No dia 25 de julho, que em 2026 será um sábado, são celebrados o Dia Internacional da Mulher Negra Latino-Americana e Caribenha e o Dia Nacional de Tereza de Benguela. Essas datas ressaltam a luta pela igualdade racial e a valorização das mulheres negras.
O Dia Internacional da Mulher Negra, instituído pela ONU em 1992, visa destacar a união de mulheres negras na luta contra o racismo e o machismo. Já o Dia Nacional de Tereza de Benguela, celebrado desde 2014, homenageia a líder quilombola do século 18, reconhecida por sua resistência ao sistema escravista no Brasil.
A chefe da Seção de Gestão de Acessibilidade e Inclusão do Tribunal Regional Eleitoral de São Paulo (TRE-SP), Caroline Petilo Mascarenhas, afirma que a data representa um compromisso com a afirmação de direitos e destaca a interseccionalidade entre racismo e machismo, lembrando os desafios enfrentados pelas mulheres negras.
Dados do Tribunal Superior Eleitoral (TSE) de 2026 indicam que 15,7% do eleitorado em São Paulo, cerca de 5,3 milhões de votantes, se autodeclararam negras ou pardas. Para promover a representatividade, desde 2022, a Justiça Eleitoral criou a Comissão de Promoção de Igualdade Racial, com o objetivo de aumentar a participação da população negra nas eleições.

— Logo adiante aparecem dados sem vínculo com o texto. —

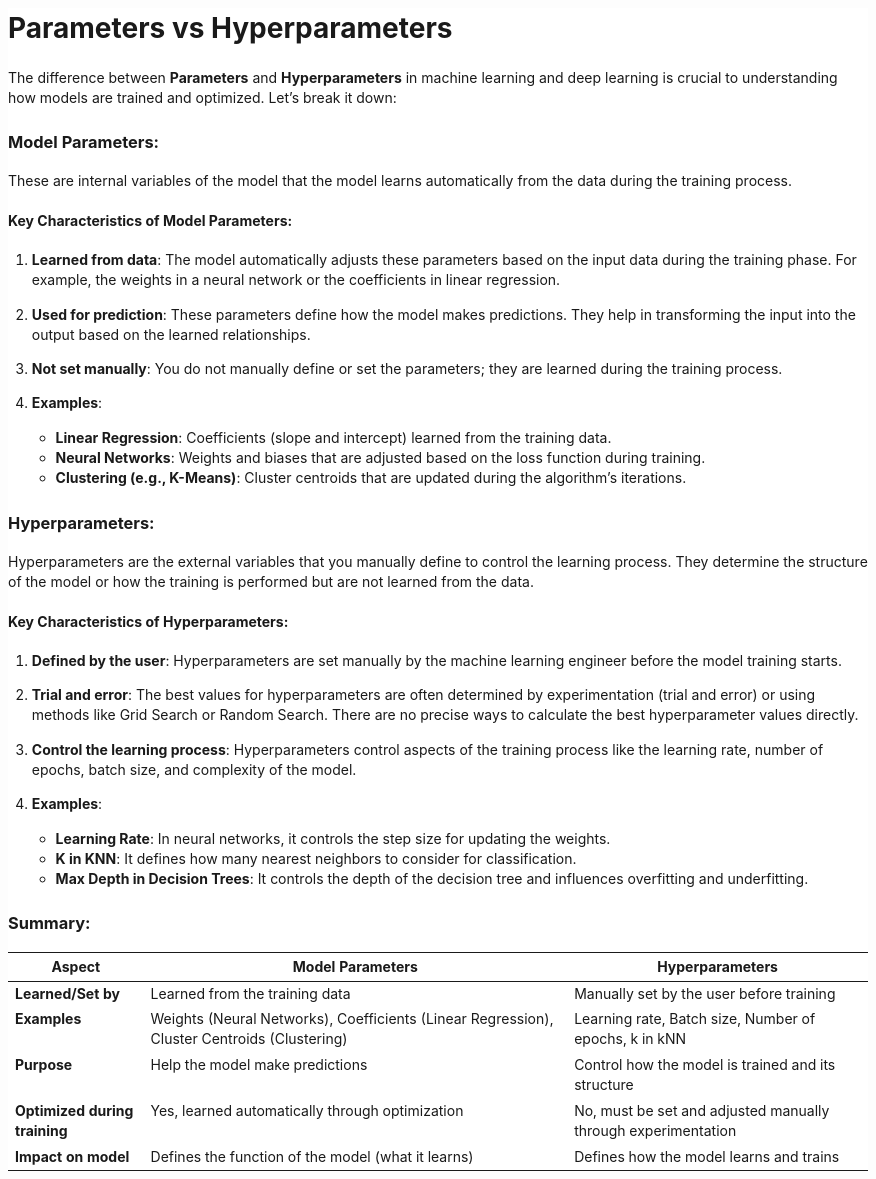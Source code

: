 # Parameters vs Hyperparameters
The difference between **Parameters** and **Hyperparameters** in machine learning and deep learning is crucial to understanding how models are trained and optimized. Let’s break it down:

### Model Parameters:
These are internal variables of the model that the model learns automatically from the data during the training process.

#### Key Characteristics of Model Parameters:
1. **Learned from data**: The model automatically adjusts these parameters based on the input data during the training phase. For example, the weights in a neural network or the coefficients in linear regression.
   
2. **Used for prediction**: These parameters define how the model makes predictions. They help in transforming the input into the output based on the learned relationships.

3. **Not set manually**: You do not manually define or set the parameters; they are learned during the training process.

4. **Examples**:
   - **Linear Regression**: Coefficients (slope and intercept) learned from the training data.
   - **Neural Networks**: Weights and biases that are adjusted based on the loss function during training.
   - **Clustering (e.g., K-Means)**: Cluster centroids that are updated during the algorithm’s iterations.

### Hyperparameters:
Hyperparameters are the external variables that you manually define to control the learning process. They determine the structure of the model or how the training is performed but are not learned from the data.

#### Key Characteristics of Hyperparameters:
1. **Defined by the user**: Hyperparameters are set manually by the machine learning engineer before the model training starts.

2. **Trial and error**: The best values for hyperparameters are often determined by experimentation (trial and error) or using methods like Grid Search or Random Search. There are no precise ways to calculate the best hyperparameter values directly.

3. **Control the learning process**: Hyperparameters control aspects of the training process like the learning rate, number of epochs, batch size, and complexity of the model.

4. **Examples**:
   - **Learning Rate**: In neural networks, it controls the step size for updating the weights.
   - **K in KNN**: It defines how many nearest neighbors to consider for classification.
   - **Max Depth in Decision Trees**: It controls the depth of the decision tree and influences overfitting and underfitting.

### Summary:
| **Aspect**                | **Model Parameters**                                    | **Hyperparameters**                                         |
|---------------------------|---------------------------------------------------------|-------------------------------------------------------------|
| **Learned/Set by**         | Learned from the training data                          | Manually set by the user before training                     |
| **Examples**               | Weights (Neural Networks), Coefficients (Linear Regression), Cluster Centroids (Clustering) | Learning rate, Batch size, Number of epochs, k in kNN        |
| **Purpose**                | Help the model make predictions                         | Control how the model is trained and its structure           |
| **Optimized during training** | Yes, learned automatically through optimization        | No, must be set and adjusted manually through experimentation |
| **Impact on model**        | Defines the function of the model (what it learns)       | Defines how the model learns and trains                      |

Em 2023, o TRE-SP aderiu ao Pacto Nacional do Judiciário pela Equidade Racial e, em 2025, uniu-se à Rede Equidade do Senado Federal, iniciativas que visam combater o racismo e promover a inclusão. O Programa de Inclusão Político-Eleitoral do TRE-SP, iniciado em 2022, já mapeou 263 assentamentos, 85 aldeias indígenas e 37 quilombos no estado.
O projeto Diálogos Transformadores, que começou em 2022, promove debates sobre equidade racial e direitos humanos, com a próxima edição programada para 13 de agosto de 2026, abordando temas como assédio eleitoral e proteção dos direitos de comunidades tradicionais.